Da viele EM-Fahrer erst spät ins Training einstiegen und der Kader darüber hinaus von Verletzungsproblemen geplagt ist, setzt Nagelsmann auf bewährte Systeme. "Ich habe oft betont, dass ich ein paar neue Dinge reinbringen möchte, aber nicht auf Teufel komm raus in den ersten Spielen", sagte er nach der 0:2-Heimniederlage gegen Borussia Mönchengladbach im vorletzten Testspiel.
2.: Die zweite Reihe drängt sich kaum auf
Es gibt eine Situation, die die Leistungen der sogenannten zweiten Reihe in der Vorbereitung am besten symbolisiert: die vergebene Torchance von Joshua Zirkzee beim zweiten Testspiel gegen Ajax Amsterdam (2:2). Alleine vor dem Tor zögerte er so lange, bis ihm ein Verteidiger doch noch den Ball vom Fuß grätschte. "Ich denke und hoffe, dass er in einem Pflichtspiel eine andere Seriosität in so einer Situation an den Tag legt", sagte Nagelsmann danach.
Ähnlich wie Zirkzee, der in der Rückrunde bei Parma Calcio kaum spielte und abstieg, überzeugten auch die beiden anderen Leih-Rückkehrer in der Vorbereitung nicht. Michael Cuisance (zuletzt bei Olympique Marseille) und Chris Richards (zuletzt bei der TSG Hoffenheim) bekamen zwar viele Einsatzminuten, blieben dabei aber zumeist wirkungslos. Zirkzee hat den Klub mittlerweile schon per Leihe zum RSC Anderlecht verlassen, Cuisance könnte ihm folgen.

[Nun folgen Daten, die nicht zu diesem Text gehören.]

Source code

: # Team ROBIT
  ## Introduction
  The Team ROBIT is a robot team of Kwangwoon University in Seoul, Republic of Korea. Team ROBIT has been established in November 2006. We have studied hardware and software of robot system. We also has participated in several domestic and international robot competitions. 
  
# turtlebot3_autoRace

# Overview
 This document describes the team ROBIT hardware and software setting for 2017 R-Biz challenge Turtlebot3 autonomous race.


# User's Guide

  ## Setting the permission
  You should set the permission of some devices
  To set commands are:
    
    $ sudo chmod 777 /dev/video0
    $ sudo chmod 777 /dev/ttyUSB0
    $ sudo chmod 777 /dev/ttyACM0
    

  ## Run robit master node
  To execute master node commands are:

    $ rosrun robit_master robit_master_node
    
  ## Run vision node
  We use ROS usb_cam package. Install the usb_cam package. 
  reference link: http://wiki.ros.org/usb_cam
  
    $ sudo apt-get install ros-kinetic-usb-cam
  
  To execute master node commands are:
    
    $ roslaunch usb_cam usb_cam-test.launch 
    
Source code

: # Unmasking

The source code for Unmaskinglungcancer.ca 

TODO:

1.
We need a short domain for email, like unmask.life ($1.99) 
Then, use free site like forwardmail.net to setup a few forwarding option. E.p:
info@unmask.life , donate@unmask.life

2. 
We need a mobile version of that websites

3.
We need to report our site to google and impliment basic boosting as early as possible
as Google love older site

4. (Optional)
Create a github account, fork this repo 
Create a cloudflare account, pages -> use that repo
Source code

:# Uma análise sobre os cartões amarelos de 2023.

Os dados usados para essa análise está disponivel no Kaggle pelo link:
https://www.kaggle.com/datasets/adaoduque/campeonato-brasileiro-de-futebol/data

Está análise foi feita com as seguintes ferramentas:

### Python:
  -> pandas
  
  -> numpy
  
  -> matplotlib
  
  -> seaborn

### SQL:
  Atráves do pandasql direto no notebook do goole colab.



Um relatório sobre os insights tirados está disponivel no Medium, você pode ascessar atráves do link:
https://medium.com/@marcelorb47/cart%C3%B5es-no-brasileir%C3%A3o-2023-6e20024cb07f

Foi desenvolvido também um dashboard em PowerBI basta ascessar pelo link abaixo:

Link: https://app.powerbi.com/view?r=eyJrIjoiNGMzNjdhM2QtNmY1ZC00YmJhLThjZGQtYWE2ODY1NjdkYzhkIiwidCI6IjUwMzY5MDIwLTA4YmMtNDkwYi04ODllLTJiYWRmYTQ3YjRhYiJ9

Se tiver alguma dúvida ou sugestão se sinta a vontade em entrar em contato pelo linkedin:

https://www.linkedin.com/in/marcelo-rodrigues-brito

Sven Ulreich vertrat den urlaubenden Manuel Neuer in drei der vier Testspielen, kassierte dabei acht Gegentore und strahlte kaum Sicherheit aus. Der ablösefreie Neuzugang vom FC Reading Omar Richards zeigte sich zwar bemüht, oftmals aber mit Schwächen im taktischen Bereich. Unverschuldet nicht empfehlen konnten sich in der Vorbereitung Marc Roca (Außenbandriss Sprunggelenk) und Corentin Tolisso (Corona-Infektion), die alle Testspiele verpassten.
Ordentliche Leistungen zeigten immerhin Eric Maxim Choupo-Moting, gegen Ajax der vielkritisierte Rechtsverteidiger Bouna Sarr und in seinen 45 Minuten bei der 3:0-Niederlage gegen den SSC Neapel im abschließenden Testspiel Jamal Musiala. Im Großen und Ganzen wird es aber von Beginn an auf die etablierten Schlüsselspieler der vergangenen Jahre um Manuel Neuer, Joshua Kimmich, Thomas Müller und Robert Lewandowski ankommen.
3.: Drei Nachwuchsspieler haben Chancen auf Kaderplätze
Anders als die sogenannte zweite Reihe machten immerhin drei Vertreter der vielleicht sogenannten dritte Reihe auf sich aufmerksam und dürfen vor allem zu Beginn der Saison mit Kaderplätzen und vielleicht sogar Einsätzen rechnen: Josip Stanisic, Torben Rhein und Armindo Sieb.
Der 21-jährige Defensivallrounder Stanisic aus der eigenen Jugend stand in allen vier Testspielen in der Startelf und überzeugte dabei gleich auf mehreren Positionen mit aggressivem Zweikampfverhalten und sauberem Passspiel: Sowohl auf der linken und der rechten Außenbahn als auch in der Innenverteidigung und der Sechs. Bereits vor Beginn der Vorbereitung hatte er einen Profivertrag bis 2023 unterschrieben.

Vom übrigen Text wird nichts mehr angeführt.